[Collected data]
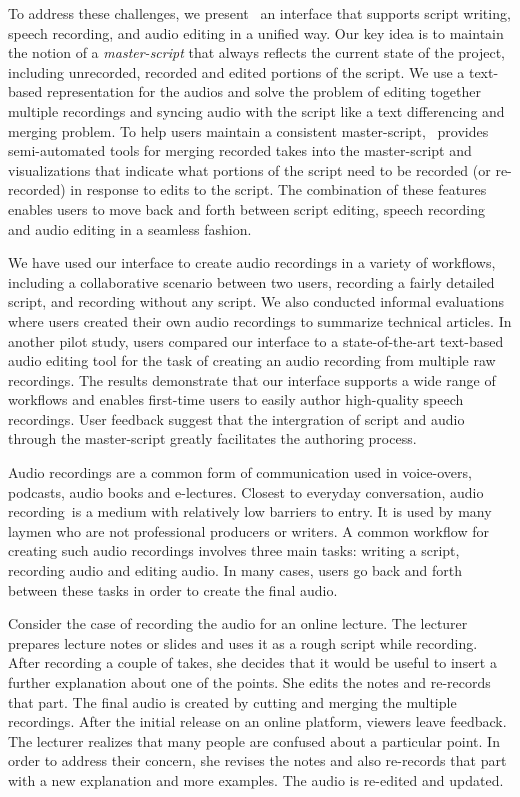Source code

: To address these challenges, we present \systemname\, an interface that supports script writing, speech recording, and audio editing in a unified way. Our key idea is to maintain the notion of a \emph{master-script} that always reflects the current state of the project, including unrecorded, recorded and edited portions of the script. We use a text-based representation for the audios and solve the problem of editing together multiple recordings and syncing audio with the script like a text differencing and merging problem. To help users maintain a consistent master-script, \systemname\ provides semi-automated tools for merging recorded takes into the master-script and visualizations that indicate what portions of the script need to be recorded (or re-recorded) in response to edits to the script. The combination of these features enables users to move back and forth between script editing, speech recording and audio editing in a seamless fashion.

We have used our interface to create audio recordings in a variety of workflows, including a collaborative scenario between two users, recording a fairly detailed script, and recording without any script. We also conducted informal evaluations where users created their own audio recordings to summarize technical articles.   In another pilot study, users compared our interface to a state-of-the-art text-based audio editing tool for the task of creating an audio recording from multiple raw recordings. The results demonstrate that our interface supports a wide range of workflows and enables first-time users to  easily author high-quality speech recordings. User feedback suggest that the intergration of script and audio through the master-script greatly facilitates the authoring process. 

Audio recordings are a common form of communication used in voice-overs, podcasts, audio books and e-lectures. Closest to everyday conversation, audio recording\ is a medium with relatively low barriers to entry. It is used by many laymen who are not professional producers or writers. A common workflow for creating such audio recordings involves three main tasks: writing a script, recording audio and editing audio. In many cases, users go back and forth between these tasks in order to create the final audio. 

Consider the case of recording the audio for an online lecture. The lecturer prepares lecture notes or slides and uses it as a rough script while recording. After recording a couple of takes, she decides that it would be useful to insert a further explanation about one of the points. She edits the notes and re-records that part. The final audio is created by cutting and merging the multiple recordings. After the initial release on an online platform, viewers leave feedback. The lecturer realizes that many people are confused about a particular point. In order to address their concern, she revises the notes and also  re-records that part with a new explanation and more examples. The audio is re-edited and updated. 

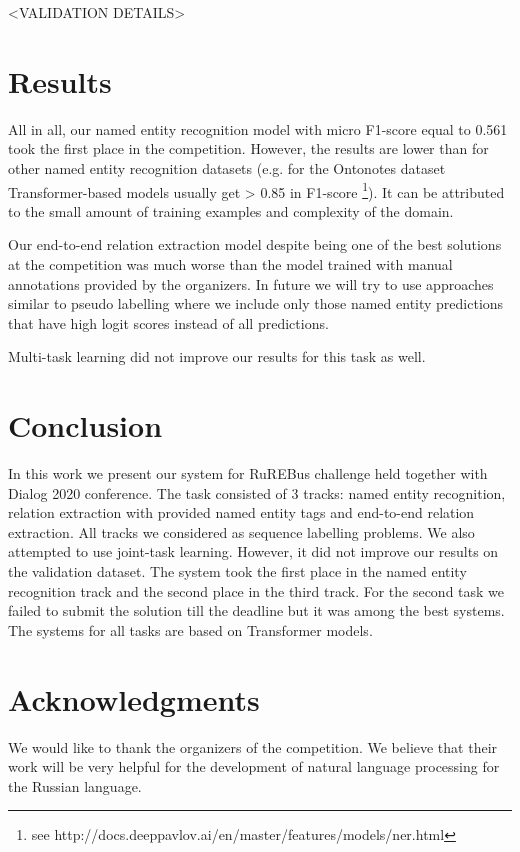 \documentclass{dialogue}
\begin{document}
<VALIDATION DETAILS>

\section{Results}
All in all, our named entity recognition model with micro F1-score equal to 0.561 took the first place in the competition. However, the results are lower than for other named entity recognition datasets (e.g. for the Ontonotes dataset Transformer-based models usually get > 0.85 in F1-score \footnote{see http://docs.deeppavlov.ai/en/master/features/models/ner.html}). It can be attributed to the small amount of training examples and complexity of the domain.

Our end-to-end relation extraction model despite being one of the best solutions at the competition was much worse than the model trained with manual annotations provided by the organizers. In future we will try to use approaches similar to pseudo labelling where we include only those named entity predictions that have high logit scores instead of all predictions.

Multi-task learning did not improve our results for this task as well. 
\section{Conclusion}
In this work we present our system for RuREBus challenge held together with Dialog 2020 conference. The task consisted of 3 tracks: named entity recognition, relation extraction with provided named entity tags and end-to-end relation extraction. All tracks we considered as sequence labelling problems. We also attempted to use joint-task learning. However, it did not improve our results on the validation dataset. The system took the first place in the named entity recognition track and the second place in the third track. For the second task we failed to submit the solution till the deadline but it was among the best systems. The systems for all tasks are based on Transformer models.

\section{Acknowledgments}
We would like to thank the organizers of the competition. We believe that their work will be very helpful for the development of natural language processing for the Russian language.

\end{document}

THE TASK: Only the pictures are to be left out; write out all the other data exactly.

RESULT OF THE EXERCISE:
Source code

: To address these challenges, we present \systemname\, an interface that supports script writing, speech recording, and audio editing in a unified way. Our key idea is to maintain the notion of a \emph{master-script} that always reflects the current state of the project, including unrecorded, recorded and edited portions of the script. We use a text-based representation for the audios and solve the problem of editing together multiple recordings and syncing audio with the script like a text differencing and merging problem. To help users maintain a consistent master-script, \systemname\ provides semi-automated tools for merging recorded takes into the master-script and visualizations that indicate what portions of the script need to be recorded (or re-recorded) in response to edits to the script. The combination of these features enables users to move back and forth between script editing, speech recording and audio editing in a seamless fashion.

We have used our interface to create audio recordings in a variety of workflows, including a collaborative scenario between two users, recording a fairly detailed script, and recording without any script. We also conducted informal evaluations where users created their own audio recordings to summarize technical articles.   In another pilot study, users compared our interface to a state-of-the-art text-based audio editing tool for the task of creating an audio recording from multiple raw recordings. The results demonstrate that our interface supports a wide range of workflows and enables first-time users to  easily author high-quality speech recordings. User feedback suggest that the intergration of script and audio through the master-script greatly facilitates the authoring process. 

Audio recordings are a common form of communication used in voice-overs, podcasts, audio books and e-lectures. Closest to everyday conversation, audio recording\ is a medium with relatively low barriers to entry. It is used by many laymen who are not professional producers or writers. A common workflow for creating such audio recordings involves three main tasks: writing a script, recording audio and editing audio. In many cases, users go back and forth between these tasks in order to create the final audio. 

Consider the case of recording the audio for an online lecture. The lecturer prepares lecture notes or slides and uses it as a rough script while recording. After recording a couple of takes, she decides that it would be useful to insert a further explanation about one of the points. She edits the notes and re-records that part. The final audio is created by cutting and merging the multiple recordings. After the initial release on an online platform, viewers leave feedback. The lecturer realizes that many people are confused about a particular point. In order to address their concern, she revises the notes and also  re-records that part with a new explanation and more examples. The audio is re-edited and updated. 

 \documentclass{dialogue}
\begin{document}
<VALIDATION DETAILS>

\section{Results}
All in all, our named entity recognition model with micro F1-score equal to 0.561 took the first place in the competition. However, the results are lower than for other named entity recognition datasets (e.g. for the Ontonotes dataset Transformer-based models usually get > 0.85 in F1-score \footnote{see http://docs.deeppavlov.ai/en/master/features/models/ner.html}). It can be attributed to the small amount of training examples and complexity of the domain.

Our end-to-end relation extraction model despite being one of the best solutions at the competition was much worse than the model trained with manual annotations provided by the organizers. In future we will try to use approaches similar to pseudo labelling where we include only those named entity predictions that have high logit scores instead of all predictions.

Multi-task learning did not improve our results for this task as well. 
\section{Conclusion}
In this work we present our system for RuREBus challenge held together with Dialog 2020 conference. The task consisted of 3 tracks: named entity recognition, relation extraction with provided named entity tags and end-to-end relation extraction. All tracks we considered as sequence labelling problems. We also attempted to use joint-task learning. However, it did not improve our results on the validation dataset. The system took the first place in the named entity recognition track and the second place in the third track. For the second task we failed to submit the solution till the deadline but it was among the best systems. The systems for all tasks are based on Transformer models.

\section{Acknowledgments}
We would like to thank the organizers of the competition. We believe that their work will be very helpful for the development of natural language processing for the Russian language.

\end{document}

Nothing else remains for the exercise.